Of course, my bucket sort relies on the fact that whatever we're doing with the values in each column is commutative and associative. Reducing the number of buckets only worked because large values are all treated the same. This might not be true for all your operations, so you'll have to look at the inner loop of each one in turn to figure out what to do with it.

And the code is a bit more complicated. Instead of running over the data doing "blah" for each stage, we're computing all the stages at the same time in a single run over the data. If you start doing row and column computations in a single pass, as I recommended in my first answer, this will get worse. You may have to start breaking your code into functions to keep it readable.

Finally, a lot of my performance gain came from an optimisation for the fact that "steps" is small.
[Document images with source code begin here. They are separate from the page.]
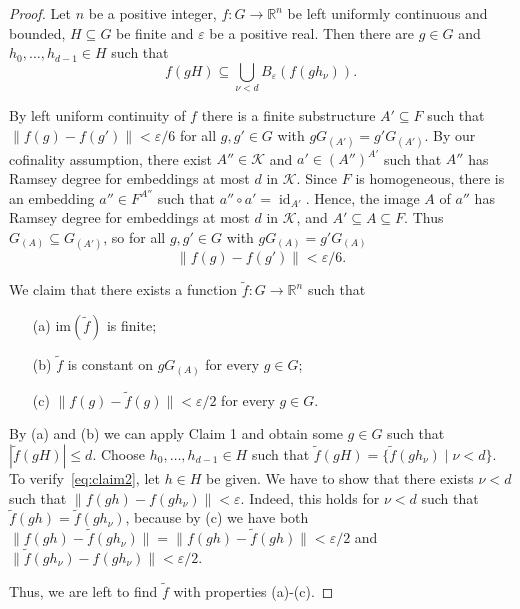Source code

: \documentclass[12pt]{amsart}
\theoremstyle{plain}
\theoremstyle{definition}
\begin{document}
\begin{proof}
 Let $n$ be a positive integer, $f:G\to \mathbb R^n$ be left uniformly continuous and bounded, $H\subseteq G$ be finite and $\varepsilon$ be a positive real.
Then there are $g\in G$ and $h_0,\ldots,h_{d-1}\in H$ such that 
\begin{equation}\label{eq:claim2}
\textstyle
f(gH)\subseteq \bigcup_{\nu<d}B_{\varepsilon}(f(gh_\nu)).
\end{equation}

 By left uniform continuity of $f$ there is a finite substructure  
$A'\subseteq F$ such that $\|f(g)- f(g')\|<\varepsilon/6$ for all $g,g'\in G$ with $gG_{(A')}=g'G_{(A')}$. 
By our cofinality assumption, there exist $A''\in{\mathcal K}$ and $a'\in (A'')^{A'}$ such that $A''$ 
has Ramsey degree for embeddings at most $d$ in ${\mathcal K}$. Since $F$ is homogeneous, there is an embedding $a''\in F^{A''}$ such that $a''\circ a'=\operatorname{id}_{A'}$. Hence, the image $A$ of $a''$ has Ramsey degree for embeddings at most $d$ in ${\mathcal K}$, and $A'\subseteq A\subseteq F$. Thus $G_{(A)}\subseteq G_{(A')}$, so
for all $g,g'\in G$ with $gG_{(A)}=g'G_{(A)}$
\begin{equation}\label{eq:A}
\|f(g)- f(g')\|<\varepsilon/6.
\end{equation}

We claim that there exists a function $\tilde f:G\to \mathbb R^n$ such that
\begin{enumerate}\itemsep=0pt
\item[(a)] ${\mathrm{im}}(\tilde f)$ is finite;
\item[(b)] $\tilde f$ is constant on $gG_{(A)}$ for every $g\in G$;
\item[(c)] $\|f(g)-\tilde f(g)\|<\varepsilon/2$ for every $g\in G$.
\end{enumerate}
By (a) and (b) we can apply Claim 1 and obtain some $g\in G$ such that $|\tilde f(gH)|\le d$. Choose $h_0,\ldots, h_{d-1}\in H$
such that $\tilde f(gH)=\{\tilde f(gh_\nu) \mid \nu<d\}$. To verify~\eqref{eq:claim2}, let $h\in H$ be given.
We have to show that there exists $\nu<d$ such that  
$\|f(gh)-f(gh_\nu)\|<\varepsilon$. Indeed, this holds for $\nu<d$ such that $\tilde f(gh)=\tilde f(gh_\nu)$, because by (c) 
we have both $\|f(gh)-\tilde f(gh_\nu)\|=\|f(gh)-\tilde f(gh)\|<\varepsilon/2$ and
$\|\tilde f(gh_\nu)-f(gh_\nu)\|<\varepsilon/2$.

Thus, we are left to find $\tilde f$ with properties (a)-(c).


\end{proof}
\end{document}
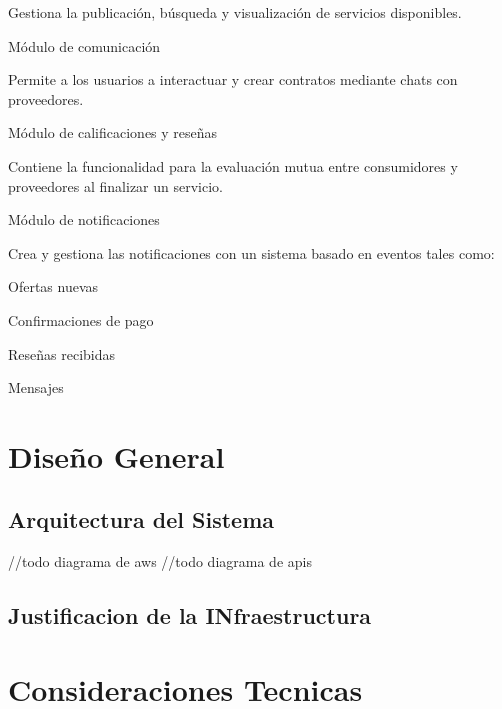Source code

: \documentclass{article}
\begin{document}
      Gestiona la publicación, búsqueda y visualización de servicios disponibles. 

      Módulo de comunicación  

      Permite a los usuarios a interactuar y crear contratos mediante chats con proveedores. 

      Módulo de calificaciones y reseñas   

      Contiene la funcionalidad para la evaluación mutua entre consumidores y proveedores al finalizar un servicio.  

      Módulo de notificaciones  

      Crea y gestiona las notificaciones con un sistema basado en eventos tales como: 

      Ofertas nuevas 

      Confirmaciones de pago 

      Reseñas recibidas  

      Mensajes 
      
\section{Dise\~no General}
  
  \subsection{Arquitectura del Sistema}
  //todo diagrama de aws
  //todo diagrama de apis
  \subsection{Justificacion de la INfraestructura}

\section{Consideraciones Tecnicas}
\newpage
\end{document}
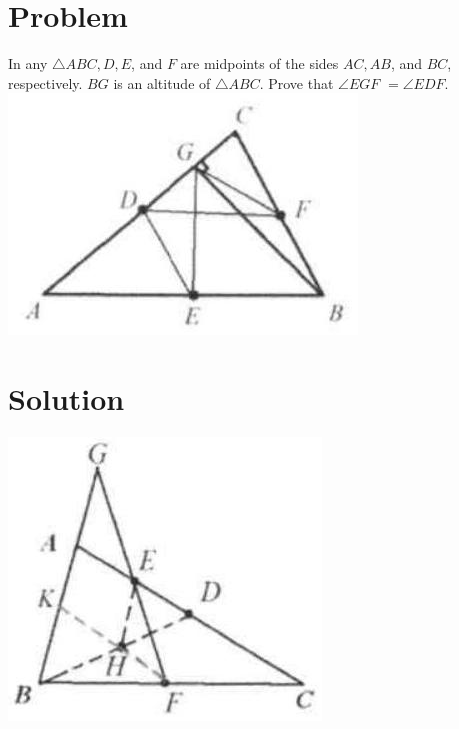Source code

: \documentclass{article}
\begin{document}
\section*{Problem}
In any \(\triangle A B C, D, E\), and \(F\) are midpoints of the sides \(A C, A B\), and \(B C\), respectively. \(B G\) is an altitude of \(\triangle A B C\). Prove that \(\angle E G F\) \(=\angle E D F\).\\
\centering
\includegraphics[width=\textwidth]{images/045.jpg}

\section*{Solution}
\begin{center}
\includegraphics[width=\textwidth]{images/050.jpg}
\end{center}
\end{document}
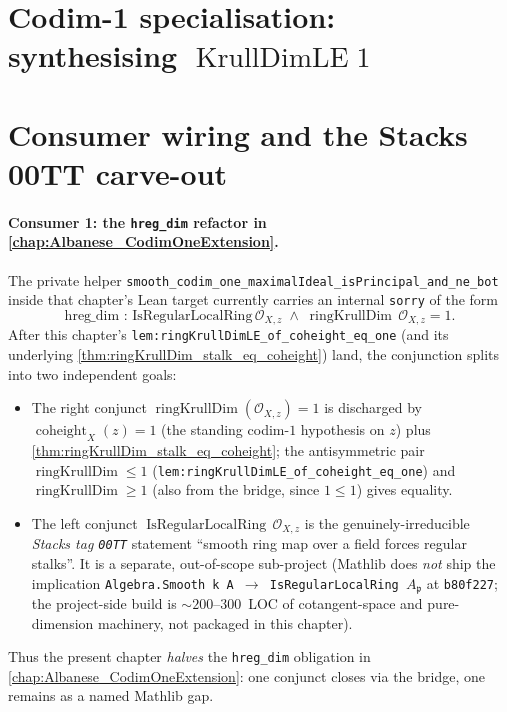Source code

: \section{Codim-1 specialisation: synthesising \texorpdfstring{\(\operatorname{KrullDimLE} 1\)}{KrullDimLE 1}}
\label{sec:coheight_le_one_instance}



\section{Consumer wiring and the Stacks 00TT carve-out}
\label{sec:coheight_consumers}

\paragraph{Consumer 1: the \texttt{hreg\_dim} refactor in
\texorpdfstring{\cref{chap:Albanese_CodimOneExtension}}{the codim-1 extension chapter}.}
The private helper
\texttt{smooth\_codim\_one\_maximalIdeal\_isPrincipal\_and\_ne\_bot}
inside that chapter's Lean target currently carries an internal
\texttt{sorry} of the form
\[
  \text{hreg\_dim : IsRegularLocalRing}\,\mathcal{O}_{X,z}\;\wedge\;
  \operatorname{ringKrullDim}\,\mathcal{O}_{X,z} = 1.
\]
After this chapter's
\texttt{lem:ringKrullDimLE_of_coheight_eq_one} (and its underlying
\cref{thm:ringKrullDim_stalk_eq_coheight}) land, the conjunction splits into
two independent goals:
\begin{itemize}
  \item The right conjunct \(\operatorname{ringKrullDim}(\mathcal{O}_{X,z}) = 1\)
    is discharged by
    \(\operatorname{coheight}_{X}(z) = 1\) (the standing codim-\(1\) hypothesis
    on \(z\)) plus \cref{thm:ringKrullDim_stalk_eq_coheight}; the antisymmetric
    pair \(\operatorname{ringKrullDim} \leq 1\) (\texttt{lem:ringKrullDimLE_of_coheight_eq_one})
    and \(\operatorname{ringKrullDim} \geq 1\) (also from the bridge, since
    \(1 \leq 1\)) gives equality.
  \item The left conjunct \(\operatorname{IsRegularLocalRing}\,\mathcal{O}_{X,z}\)
    is the genuinely-irreducible \emph{Stacks tag \texttt{00TT}} statement
    ``smooth ring map over a field forces regular stalks''. It is a separate,
    out-of-scope sub-project (Mathlib does \emph{not} ship the implication
    \texttt{Algebra.Smooth k A \(\to\) IsRegularLocalRing \(A_{\mathfrak{p}}\)} at
    \texttt{b80f227}; the project-side build is \(\sim 200\)--\(300\)~LOC of
    cotangent-space and pure-dimension machinery, not packaged in this
    chapter).
\end{itemize}
Thus the present chapter \emph{halves} the \texttt{hreg\_dim} obligation in
\cref{chap:Albanese_CodimOneExtension}: one conjunct closes via the bridge,
one remains as a named Mathlib gap.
With steps=100, I get:

$ make big -B CPPFLAGS="-O3 -pedantic -Wall" && time ./big; for n in 1 2 3 4 5
6; do diff -q results$n.bin gold$n.bin; done
g++  -O3 -pedantic -Wall   big.cpp   -o big

real    0m22.262s
user    0m10.108s
sys     0m1.029s

This isn't so bad. With steps=100 the original code probably takes about 1400 seconds, although I'm not going to run it to prove that. But it's worth remembering that I haven't completely taken away the time dependency on "steps", just made it sub-linear.